A sermon on Matthew 22: 34-46 by Nathan Nettleton
Many of the things that churches disagree and fight with one another over come back, sooner or later, to a debate about how we are supposed to interpret the Bible. Nearly all churches regard the Bible as crucial in seeking to understand who God is and how we can follow God’s ways, but agreeing that it is important is not the same as agreeing on how it is to be read and interpreted. In a whole range of debates, both sides are appealing to the Bible to prove their position. Whether we are debating the merits of women in church leadership, or same-sex marriage, or the ethics of war, or the rights and wrongs of global capitalism, or the summary execution of dictators and terrorist leaders, you will find both sides quoting the Bible at each other and accusing each other of selective use of scripture and questionable methods of interpretation.
It would appear that it was much the same in Jesus’ day. There were several major branches of first century Judaism — the best known being the Pharisees, the Sadducees and the Essenes — and each of them were characterised by different approaches to the Bible. In the gospel story we heard tonight, we heard the next instalment in a series of encounters where the Pharisees and Sadducees take turns to challenge Jesus over his understandings of Biblical teachings. Last week we heard a question from the Pharisees about what the Bible taught about paying taxes. That was followed in an episode we’ve skipped this year by the Sadducees trying to tangle him up with a question about who a woman would be married to after the resurrection of the dead if she had been married seven times in this life. And then at the start of this week’s section, we were told that after Jesus had silenced them, the Pharisees lined up for another go, and again it is a question about how to interpret scripture.

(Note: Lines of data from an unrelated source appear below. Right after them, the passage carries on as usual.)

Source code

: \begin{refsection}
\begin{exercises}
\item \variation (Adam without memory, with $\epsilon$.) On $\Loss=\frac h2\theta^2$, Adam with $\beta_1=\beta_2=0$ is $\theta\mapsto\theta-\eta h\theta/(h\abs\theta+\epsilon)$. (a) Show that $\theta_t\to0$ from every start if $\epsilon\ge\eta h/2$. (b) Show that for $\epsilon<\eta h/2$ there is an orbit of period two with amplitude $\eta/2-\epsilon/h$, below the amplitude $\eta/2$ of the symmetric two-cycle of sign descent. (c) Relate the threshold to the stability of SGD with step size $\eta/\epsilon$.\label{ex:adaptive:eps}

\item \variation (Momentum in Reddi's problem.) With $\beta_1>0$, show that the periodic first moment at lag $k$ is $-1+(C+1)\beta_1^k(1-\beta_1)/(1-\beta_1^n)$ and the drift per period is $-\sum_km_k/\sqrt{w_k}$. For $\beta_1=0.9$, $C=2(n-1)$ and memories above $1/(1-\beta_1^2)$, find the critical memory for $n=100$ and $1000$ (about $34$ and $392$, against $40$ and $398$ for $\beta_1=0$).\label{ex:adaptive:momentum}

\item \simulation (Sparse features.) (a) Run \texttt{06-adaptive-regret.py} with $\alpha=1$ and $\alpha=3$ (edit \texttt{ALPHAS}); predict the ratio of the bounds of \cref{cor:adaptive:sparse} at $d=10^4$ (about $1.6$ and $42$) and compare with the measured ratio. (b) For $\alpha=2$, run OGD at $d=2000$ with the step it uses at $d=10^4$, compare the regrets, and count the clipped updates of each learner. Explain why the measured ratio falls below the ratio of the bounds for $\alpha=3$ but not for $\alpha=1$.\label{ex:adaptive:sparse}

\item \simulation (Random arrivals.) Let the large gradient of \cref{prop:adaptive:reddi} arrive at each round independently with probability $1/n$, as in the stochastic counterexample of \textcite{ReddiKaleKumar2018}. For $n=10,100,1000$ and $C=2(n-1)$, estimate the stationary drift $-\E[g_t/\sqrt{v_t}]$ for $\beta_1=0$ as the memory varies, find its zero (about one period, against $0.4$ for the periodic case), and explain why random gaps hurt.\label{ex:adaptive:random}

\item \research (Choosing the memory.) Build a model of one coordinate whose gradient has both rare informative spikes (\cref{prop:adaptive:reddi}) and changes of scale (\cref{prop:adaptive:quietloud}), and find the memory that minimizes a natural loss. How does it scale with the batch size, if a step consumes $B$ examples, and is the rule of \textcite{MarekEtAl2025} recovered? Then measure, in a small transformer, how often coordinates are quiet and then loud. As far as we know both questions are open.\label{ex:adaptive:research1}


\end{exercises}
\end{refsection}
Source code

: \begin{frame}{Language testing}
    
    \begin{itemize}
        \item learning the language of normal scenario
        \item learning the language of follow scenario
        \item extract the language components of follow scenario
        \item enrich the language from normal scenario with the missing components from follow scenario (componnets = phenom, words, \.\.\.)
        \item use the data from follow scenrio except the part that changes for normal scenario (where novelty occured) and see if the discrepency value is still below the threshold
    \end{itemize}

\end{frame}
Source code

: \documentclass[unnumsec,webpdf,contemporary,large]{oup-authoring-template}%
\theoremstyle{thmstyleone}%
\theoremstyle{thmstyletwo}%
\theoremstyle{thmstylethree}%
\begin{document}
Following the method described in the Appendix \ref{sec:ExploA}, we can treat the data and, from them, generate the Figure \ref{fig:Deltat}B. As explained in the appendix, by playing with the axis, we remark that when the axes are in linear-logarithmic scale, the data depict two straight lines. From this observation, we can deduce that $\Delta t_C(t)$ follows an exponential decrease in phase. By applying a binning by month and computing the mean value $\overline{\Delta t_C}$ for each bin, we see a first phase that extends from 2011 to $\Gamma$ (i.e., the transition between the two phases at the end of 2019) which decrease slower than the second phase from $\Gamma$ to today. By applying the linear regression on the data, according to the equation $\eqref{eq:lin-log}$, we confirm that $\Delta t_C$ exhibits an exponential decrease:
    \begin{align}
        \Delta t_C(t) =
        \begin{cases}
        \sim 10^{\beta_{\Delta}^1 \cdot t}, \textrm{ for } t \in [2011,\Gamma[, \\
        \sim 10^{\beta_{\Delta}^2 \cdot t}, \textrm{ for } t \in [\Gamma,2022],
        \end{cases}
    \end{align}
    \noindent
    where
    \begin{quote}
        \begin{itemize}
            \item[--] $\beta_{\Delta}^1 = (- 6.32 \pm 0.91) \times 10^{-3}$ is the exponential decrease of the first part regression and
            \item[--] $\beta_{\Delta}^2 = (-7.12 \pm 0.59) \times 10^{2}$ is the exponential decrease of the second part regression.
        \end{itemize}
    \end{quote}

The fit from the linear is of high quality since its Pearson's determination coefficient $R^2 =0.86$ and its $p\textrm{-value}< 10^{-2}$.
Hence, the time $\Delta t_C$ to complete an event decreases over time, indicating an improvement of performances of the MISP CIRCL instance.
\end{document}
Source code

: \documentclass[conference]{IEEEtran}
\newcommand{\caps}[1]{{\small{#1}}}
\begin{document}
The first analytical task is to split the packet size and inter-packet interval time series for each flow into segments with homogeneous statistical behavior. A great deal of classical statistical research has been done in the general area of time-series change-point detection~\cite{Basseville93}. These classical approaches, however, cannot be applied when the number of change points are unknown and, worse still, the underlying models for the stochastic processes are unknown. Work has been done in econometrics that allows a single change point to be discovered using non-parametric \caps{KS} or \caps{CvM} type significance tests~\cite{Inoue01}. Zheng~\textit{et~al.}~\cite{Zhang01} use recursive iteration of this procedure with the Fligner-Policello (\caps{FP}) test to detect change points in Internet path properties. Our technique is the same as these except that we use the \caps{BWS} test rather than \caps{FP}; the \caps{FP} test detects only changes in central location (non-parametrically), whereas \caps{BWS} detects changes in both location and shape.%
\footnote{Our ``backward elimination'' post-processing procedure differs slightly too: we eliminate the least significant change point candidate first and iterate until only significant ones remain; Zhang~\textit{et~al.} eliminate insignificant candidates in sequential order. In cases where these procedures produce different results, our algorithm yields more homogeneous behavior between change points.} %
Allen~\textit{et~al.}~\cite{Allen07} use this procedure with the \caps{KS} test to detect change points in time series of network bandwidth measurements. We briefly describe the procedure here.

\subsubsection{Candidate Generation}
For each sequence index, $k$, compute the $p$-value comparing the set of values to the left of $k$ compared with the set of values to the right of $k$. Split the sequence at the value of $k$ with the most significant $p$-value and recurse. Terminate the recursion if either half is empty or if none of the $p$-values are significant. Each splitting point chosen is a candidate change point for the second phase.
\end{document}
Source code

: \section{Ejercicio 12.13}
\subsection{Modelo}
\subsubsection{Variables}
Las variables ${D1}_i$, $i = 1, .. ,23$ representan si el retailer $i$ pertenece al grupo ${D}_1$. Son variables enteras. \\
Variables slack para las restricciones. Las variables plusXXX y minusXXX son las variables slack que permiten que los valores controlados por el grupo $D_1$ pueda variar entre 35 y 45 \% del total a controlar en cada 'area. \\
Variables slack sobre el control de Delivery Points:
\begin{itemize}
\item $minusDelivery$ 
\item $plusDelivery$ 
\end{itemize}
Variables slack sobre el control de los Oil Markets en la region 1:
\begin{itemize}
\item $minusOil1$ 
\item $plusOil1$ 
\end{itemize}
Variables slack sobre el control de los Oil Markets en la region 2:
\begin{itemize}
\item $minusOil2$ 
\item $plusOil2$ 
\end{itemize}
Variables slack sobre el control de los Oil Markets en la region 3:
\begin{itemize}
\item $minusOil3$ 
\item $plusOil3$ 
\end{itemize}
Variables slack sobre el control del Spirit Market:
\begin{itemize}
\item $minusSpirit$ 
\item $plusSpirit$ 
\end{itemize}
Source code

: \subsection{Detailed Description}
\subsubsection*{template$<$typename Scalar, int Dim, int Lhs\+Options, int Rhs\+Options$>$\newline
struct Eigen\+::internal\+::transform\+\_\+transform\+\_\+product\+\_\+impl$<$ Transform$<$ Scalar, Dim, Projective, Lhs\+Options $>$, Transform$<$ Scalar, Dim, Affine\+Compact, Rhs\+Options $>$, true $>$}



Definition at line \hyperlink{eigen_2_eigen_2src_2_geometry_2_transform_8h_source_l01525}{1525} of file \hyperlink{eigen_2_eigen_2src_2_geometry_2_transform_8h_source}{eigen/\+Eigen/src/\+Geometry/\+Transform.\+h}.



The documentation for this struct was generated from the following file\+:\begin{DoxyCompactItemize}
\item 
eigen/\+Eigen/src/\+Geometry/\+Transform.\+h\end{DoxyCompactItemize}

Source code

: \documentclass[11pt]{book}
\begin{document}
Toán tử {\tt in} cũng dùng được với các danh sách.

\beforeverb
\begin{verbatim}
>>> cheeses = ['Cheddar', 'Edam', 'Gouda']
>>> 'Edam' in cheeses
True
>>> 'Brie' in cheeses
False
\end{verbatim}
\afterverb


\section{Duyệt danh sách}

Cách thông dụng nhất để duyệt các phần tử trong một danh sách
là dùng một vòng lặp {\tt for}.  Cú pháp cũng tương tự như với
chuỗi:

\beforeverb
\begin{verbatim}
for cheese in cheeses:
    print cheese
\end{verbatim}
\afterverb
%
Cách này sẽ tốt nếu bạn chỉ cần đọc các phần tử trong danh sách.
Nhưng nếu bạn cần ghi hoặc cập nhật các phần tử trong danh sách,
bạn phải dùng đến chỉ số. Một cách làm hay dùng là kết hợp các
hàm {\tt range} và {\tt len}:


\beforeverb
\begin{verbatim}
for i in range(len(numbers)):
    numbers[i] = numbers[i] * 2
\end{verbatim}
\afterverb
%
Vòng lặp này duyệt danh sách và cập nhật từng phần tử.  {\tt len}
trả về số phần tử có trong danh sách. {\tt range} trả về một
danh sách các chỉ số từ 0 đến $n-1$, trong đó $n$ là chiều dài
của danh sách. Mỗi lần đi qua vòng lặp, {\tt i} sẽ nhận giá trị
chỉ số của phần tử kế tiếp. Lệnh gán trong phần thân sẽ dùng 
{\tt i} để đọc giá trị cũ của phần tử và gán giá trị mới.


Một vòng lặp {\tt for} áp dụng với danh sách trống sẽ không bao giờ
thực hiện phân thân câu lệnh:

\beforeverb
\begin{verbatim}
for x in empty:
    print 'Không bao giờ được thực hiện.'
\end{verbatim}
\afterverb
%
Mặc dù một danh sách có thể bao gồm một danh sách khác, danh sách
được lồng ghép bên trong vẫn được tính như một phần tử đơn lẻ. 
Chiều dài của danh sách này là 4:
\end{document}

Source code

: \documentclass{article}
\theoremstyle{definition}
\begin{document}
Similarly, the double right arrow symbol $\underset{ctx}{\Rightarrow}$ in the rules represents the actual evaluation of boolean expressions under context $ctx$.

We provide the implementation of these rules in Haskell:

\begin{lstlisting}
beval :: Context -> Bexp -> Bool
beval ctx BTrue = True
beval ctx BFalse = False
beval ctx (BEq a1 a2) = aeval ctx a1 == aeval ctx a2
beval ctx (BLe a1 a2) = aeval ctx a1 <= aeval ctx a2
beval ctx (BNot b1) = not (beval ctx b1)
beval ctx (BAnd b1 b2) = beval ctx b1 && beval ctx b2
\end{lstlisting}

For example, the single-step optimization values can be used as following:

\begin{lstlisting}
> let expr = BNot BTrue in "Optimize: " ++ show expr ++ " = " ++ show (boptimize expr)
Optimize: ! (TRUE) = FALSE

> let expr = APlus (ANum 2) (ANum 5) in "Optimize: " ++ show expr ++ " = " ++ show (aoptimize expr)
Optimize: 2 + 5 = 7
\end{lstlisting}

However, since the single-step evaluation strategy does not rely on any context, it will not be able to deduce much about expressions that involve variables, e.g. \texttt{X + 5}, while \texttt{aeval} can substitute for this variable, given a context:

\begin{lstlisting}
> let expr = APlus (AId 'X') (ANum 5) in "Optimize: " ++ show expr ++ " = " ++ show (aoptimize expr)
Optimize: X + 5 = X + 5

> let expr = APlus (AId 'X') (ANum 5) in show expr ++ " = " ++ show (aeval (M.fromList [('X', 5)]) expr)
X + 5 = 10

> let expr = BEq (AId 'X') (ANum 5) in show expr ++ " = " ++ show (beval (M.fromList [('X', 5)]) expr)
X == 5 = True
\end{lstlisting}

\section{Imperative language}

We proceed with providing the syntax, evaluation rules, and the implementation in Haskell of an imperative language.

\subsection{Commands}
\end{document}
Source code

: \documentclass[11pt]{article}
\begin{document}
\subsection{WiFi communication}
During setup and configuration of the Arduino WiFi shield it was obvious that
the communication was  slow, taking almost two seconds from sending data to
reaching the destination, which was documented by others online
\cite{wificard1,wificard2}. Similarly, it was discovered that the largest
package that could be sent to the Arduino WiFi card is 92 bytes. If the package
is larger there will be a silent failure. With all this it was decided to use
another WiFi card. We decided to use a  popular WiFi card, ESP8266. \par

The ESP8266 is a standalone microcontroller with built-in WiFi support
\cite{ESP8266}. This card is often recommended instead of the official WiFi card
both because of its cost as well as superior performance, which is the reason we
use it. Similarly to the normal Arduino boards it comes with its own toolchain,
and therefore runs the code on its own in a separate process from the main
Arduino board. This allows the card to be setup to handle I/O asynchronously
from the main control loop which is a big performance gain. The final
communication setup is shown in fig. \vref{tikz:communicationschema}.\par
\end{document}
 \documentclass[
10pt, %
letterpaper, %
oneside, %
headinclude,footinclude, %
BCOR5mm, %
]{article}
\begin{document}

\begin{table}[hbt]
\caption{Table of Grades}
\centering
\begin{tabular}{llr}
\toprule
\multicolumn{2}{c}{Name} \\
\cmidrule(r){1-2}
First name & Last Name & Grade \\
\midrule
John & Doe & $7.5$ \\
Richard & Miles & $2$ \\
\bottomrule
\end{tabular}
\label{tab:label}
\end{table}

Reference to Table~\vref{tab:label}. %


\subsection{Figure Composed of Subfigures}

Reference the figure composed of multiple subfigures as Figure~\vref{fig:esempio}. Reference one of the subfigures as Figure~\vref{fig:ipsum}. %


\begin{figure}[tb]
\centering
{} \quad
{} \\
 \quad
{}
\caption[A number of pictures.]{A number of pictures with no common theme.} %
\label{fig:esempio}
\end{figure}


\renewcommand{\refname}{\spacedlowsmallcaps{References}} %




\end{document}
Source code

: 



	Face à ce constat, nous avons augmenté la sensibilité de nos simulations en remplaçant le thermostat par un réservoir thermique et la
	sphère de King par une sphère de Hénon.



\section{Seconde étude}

You see, these things really matter. People sometimes say that you can get the Bible to say anything you want, and there is a fair amount of truth to that. And what you get it to say will be bound up with what you think God is like and what you think we are like and what you think life is all about. It is not a simple one-way relationship. You don’t simply interpret the Bible and form your opinions about God accordingly. It is more cyclic than that. What you think God is like will equally shape the way you read the Bible. Whether we like to admit it or not, the things that most readily grab our attention when we read the Bible are the things that affirm the way we already think, and the things that might challenge our beliefs we easily pass over or put aside as things we don’t really understand yet. Most of us are not quite as honest as the person — I think it was Mark Twain — who said, “It is not so much the things I don’t understand in the Bible that disturb me, it’s the things I do.”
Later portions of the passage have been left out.